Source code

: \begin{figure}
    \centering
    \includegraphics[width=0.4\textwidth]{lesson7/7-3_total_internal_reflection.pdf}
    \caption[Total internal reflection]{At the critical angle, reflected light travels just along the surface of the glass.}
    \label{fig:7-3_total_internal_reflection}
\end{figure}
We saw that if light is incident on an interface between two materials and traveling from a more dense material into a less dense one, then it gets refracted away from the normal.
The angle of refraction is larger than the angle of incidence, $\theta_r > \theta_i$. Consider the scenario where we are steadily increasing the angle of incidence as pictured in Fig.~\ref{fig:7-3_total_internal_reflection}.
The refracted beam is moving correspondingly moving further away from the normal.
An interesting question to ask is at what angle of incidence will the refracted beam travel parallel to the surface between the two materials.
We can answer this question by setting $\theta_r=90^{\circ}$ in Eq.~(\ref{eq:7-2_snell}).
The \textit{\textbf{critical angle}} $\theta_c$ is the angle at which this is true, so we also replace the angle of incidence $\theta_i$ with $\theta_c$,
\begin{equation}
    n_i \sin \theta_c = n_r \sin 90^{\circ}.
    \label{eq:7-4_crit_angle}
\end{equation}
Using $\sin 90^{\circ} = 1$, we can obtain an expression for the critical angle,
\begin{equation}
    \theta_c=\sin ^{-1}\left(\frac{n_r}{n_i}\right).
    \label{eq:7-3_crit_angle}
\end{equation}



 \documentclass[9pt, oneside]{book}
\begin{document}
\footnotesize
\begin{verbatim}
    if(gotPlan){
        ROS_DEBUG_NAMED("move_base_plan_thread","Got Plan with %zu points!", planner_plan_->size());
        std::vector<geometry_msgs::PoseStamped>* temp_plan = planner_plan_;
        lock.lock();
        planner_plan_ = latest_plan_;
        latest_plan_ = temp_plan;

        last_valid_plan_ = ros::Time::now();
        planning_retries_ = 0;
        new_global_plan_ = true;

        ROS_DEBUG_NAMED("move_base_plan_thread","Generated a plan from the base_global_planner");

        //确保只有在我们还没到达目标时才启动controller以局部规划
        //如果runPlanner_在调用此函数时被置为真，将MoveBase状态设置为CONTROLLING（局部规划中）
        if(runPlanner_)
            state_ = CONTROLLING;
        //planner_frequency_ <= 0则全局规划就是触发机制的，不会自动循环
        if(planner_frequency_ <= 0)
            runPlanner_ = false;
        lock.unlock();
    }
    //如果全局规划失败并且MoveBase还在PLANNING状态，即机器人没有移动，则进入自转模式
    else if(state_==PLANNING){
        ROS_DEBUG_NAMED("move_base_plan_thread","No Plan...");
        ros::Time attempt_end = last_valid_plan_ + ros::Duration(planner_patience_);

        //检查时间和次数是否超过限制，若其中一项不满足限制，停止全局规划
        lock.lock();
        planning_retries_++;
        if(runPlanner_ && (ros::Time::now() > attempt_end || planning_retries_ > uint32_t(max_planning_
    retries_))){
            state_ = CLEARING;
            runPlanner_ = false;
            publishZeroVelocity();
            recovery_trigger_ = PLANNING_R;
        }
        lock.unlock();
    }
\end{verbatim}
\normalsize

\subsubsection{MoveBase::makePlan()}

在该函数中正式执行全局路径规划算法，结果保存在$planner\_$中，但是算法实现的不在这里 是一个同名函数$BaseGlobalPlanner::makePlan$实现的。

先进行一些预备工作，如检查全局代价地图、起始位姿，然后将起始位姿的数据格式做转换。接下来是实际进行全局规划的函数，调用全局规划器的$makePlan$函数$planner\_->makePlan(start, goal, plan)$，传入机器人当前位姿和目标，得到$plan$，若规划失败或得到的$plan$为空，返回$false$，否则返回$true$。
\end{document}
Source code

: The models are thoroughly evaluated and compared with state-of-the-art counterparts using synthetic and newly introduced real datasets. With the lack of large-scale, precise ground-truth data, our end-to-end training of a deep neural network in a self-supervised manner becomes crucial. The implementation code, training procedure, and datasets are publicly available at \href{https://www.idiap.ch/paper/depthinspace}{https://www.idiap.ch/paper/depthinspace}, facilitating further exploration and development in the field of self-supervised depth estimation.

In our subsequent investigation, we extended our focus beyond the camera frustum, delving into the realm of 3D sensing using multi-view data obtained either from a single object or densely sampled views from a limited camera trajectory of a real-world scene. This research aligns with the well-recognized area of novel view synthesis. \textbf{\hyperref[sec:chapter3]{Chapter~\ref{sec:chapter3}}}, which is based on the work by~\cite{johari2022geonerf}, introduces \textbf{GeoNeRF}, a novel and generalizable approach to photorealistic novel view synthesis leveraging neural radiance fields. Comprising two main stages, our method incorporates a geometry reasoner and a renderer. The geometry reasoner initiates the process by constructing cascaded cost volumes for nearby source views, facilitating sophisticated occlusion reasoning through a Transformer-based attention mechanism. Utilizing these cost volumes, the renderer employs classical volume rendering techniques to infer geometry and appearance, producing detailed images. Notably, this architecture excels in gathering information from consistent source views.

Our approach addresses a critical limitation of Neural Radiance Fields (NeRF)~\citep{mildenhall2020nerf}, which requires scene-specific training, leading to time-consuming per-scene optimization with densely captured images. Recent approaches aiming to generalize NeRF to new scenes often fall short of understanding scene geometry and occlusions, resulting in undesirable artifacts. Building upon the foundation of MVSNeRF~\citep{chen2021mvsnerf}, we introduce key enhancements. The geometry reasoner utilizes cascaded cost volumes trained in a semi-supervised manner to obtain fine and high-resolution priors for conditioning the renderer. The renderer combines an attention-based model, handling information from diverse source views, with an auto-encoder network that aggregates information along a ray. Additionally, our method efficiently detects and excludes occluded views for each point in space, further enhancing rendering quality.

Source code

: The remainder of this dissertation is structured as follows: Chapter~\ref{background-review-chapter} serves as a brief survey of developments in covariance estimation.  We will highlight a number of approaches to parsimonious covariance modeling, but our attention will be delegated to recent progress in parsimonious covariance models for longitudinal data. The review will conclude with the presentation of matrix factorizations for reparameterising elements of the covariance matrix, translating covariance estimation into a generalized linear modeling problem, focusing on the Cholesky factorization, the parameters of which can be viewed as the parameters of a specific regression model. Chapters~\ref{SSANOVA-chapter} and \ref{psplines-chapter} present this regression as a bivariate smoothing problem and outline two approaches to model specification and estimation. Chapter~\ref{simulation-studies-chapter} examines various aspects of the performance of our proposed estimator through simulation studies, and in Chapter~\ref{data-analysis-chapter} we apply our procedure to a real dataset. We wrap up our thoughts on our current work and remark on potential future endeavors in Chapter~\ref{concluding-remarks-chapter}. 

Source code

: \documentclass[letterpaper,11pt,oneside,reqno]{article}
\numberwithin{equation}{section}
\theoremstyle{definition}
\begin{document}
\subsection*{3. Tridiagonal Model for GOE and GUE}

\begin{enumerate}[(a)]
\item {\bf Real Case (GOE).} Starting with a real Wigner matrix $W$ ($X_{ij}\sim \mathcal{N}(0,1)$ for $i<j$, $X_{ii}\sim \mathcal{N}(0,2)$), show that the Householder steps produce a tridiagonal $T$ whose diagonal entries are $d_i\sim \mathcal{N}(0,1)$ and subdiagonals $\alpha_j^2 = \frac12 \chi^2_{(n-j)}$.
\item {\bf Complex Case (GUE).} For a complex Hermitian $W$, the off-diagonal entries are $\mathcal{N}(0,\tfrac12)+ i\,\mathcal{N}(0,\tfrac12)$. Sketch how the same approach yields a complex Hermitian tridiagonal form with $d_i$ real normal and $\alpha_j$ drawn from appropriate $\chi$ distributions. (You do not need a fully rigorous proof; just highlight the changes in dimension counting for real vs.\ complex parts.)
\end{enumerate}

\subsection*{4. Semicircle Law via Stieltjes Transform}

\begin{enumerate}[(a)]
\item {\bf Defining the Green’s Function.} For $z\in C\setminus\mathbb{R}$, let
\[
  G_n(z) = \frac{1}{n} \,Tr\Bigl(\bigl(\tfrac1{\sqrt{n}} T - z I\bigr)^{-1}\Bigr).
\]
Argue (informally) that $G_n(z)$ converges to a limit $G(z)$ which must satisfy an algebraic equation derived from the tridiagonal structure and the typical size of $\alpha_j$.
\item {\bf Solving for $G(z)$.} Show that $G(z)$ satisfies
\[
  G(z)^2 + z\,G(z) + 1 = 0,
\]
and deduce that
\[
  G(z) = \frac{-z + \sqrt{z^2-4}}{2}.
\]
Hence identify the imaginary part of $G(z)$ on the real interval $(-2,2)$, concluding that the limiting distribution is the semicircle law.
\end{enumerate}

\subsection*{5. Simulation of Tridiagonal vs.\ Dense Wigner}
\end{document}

★ ★ ★ ★ ★ ★ ★

◆ **WHAT THE TASK ASKS**
What you return must be the lines above that run from the line with "a plan from" to the line with "if(planner_frequency_ <= 0)", inclusive, each copied exactly.

◆ **SOLVED PROBLEM**
        ROS_DEBUG_NAMED("move_base_plan_thread","Generated a plan from the base_global_planner");

        //确保只有在我们还没到达目标时才启动controller以局部规划
        //如果runPlanner_在调用此函数时被置为真，将MoveBase状态设置为CONTROLLING（局部规划中）
        if(runPlanner_)
            state_ = CONTROLLING;
        //planner_frequency_ <= 0则全局规划就是触发机制的，不会自动循环
        if(planner_frequency_ <= 0)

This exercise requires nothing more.